(Saved data entries)
:::::
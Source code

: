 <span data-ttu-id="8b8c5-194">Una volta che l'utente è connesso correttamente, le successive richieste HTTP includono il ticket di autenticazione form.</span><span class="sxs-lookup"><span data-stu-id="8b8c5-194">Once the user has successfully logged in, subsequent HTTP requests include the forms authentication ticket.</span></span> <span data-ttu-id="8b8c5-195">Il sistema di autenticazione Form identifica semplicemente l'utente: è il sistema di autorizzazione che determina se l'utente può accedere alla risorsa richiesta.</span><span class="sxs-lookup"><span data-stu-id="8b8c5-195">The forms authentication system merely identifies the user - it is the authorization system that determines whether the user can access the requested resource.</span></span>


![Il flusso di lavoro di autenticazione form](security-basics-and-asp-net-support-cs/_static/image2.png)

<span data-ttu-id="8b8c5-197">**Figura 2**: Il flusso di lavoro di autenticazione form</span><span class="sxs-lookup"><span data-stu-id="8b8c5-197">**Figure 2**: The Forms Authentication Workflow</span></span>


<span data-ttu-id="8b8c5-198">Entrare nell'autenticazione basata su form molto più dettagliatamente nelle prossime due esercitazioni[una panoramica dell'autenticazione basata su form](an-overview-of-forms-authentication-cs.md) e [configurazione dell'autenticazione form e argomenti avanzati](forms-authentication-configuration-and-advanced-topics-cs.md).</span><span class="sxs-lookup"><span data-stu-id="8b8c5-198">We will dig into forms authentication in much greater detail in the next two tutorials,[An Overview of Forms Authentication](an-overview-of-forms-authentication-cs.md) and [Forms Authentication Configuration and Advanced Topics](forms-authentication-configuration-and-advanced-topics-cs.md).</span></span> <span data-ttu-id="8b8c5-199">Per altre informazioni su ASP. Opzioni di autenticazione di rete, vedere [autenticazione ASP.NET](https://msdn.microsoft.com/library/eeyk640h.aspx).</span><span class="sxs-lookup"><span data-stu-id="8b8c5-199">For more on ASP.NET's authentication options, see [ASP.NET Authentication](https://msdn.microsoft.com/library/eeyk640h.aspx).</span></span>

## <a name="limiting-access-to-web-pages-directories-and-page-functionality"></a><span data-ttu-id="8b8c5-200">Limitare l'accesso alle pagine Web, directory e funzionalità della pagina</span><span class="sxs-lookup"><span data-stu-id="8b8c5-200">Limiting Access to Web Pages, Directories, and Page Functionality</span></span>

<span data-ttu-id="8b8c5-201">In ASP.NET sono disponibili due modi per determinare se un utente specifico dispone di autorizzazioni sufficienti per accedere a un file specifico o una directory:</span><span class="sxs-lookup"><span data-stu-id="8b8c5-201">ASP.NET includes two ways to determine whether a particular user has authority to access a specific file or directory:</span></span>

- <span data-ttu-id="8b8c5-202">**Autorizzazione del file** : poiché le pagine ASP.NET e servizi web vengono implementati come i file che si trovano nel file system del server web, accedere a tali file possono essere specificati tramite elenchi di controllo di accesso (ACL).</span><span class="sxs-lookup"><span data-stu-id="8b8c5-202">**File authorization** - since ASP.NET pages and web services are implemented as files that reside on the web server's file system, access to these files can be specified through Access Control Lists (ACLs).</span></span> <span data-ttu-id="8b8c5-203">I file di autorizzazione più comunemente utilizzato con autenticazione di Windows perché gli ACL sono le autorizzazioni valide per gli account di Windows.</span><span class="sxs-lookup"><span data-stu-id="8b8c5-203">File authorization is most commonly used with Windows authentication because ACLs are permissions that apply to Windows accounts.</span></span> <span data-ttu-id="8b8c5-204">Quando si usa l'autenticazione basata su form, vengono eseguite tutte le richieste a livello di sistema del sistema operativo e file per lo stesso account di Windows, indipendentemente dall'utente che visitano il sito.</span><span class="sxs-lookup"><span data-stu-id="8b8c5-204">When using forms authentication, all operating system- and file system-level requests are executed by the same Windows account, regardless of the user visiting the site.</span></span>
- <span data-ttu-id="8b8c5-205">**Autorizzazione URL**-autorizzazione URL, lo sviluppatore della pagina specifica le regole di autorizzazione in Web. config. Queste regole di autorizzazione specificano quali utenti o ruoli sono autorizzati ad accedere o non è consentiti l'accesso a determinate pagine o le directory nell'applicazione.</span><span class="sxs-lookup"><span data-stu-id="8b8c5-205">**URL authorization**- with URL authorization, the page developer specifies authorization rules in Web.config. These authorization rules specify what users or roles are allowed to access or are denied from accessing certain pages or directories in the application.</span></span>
:::::
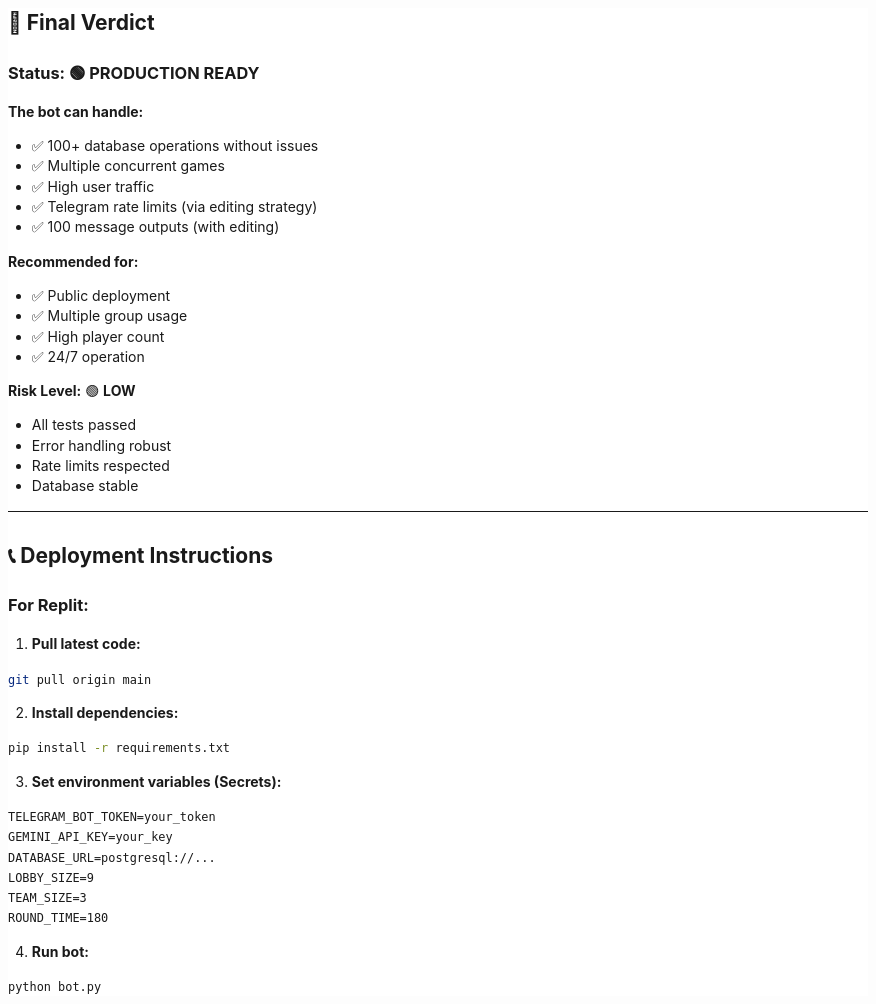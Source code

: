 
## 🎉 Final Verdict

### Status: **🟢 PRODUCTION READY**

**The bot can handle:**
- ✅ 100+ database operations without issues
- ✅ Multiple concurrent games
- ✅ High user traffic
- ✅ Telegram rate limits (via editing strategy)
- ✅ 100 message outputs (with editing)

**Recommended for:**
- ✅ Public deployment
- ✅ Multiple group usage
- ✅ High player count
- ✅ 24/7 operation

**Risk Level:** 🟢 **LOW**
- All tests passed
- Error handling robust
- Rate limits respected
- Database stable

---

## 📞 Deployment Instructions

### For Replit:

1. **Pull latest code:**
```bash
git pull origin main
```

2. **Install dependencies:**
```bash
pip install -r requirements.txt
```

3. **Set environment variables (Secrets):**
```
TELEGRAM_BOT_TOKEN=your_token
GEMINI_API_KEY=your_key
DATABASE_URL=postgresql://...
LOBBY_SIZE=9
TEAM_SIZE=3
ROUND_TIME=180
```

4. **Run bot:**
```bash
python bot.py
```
:::::
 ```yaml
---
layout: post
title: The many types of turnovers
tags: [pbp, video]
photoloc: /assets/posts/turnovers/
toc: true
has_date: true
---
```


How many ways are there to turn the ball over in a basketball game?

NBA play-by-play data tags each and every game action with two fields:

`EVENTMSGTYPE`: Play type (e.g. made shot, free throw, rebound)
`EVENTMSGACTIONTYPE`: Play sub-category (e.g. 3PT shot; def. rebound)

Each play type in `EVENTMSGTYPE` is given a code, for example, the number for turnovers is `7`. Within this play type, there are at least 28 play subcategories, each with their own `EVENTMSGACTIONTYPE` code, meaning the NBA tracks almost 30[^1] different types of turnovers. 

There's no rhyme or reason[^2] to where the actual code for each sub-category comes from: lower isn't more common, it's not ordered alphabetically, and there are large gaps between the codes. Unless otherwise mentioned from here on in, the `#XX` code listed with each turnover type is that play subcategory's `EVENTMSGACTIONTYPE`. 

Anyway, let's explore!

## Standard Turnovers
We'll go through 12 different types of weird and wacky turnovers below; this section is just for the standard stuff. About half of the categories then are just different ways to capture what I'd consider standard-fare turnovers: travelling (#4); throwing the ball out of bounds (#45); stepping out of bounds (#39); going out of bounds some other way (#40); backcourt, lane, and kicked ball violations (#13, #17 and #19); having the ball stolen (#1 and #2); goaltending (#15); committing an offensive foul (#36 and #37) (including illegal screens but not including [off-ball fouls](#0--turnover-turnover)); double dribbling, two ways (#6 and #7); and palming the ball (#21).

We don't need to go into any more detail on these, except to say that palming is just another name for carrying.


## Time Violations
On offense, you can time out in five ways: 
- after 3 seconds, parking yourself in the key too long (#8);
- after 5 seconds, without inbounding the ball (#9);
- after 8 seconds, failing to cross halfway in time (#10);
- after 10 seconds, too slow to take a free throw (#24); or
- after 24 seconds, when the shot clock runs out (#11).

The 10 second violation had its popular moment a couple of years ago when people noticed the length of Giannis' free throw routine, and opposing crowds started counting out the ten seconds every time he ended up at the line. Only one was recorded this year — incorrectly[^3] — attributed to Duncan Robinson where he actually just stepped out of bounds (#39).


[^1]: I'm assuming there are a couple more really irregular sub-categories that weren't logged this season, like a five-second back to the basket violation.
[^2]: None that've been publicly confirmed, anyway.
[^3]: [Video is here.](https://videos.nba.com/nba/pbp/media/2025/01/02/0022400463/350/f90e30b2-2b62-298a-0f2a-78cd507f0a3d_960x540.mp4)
:::::
Work task: If a line of the records above holds the word "lavoro", show it.

Your response:
![Il flusso di lavoro di autenticazione form](security-basics-and-asp-net-support-cs/_static/image2.png)
<span data-ttu-id="8b8c5-197">**Figura 2**: Il flusso di lavoro di autenticazione form</span><span class="sxs-lookup"><span data-stu-id="8b8c5-197">**Figure 2**: The Forms Authentication Workflow</span></span>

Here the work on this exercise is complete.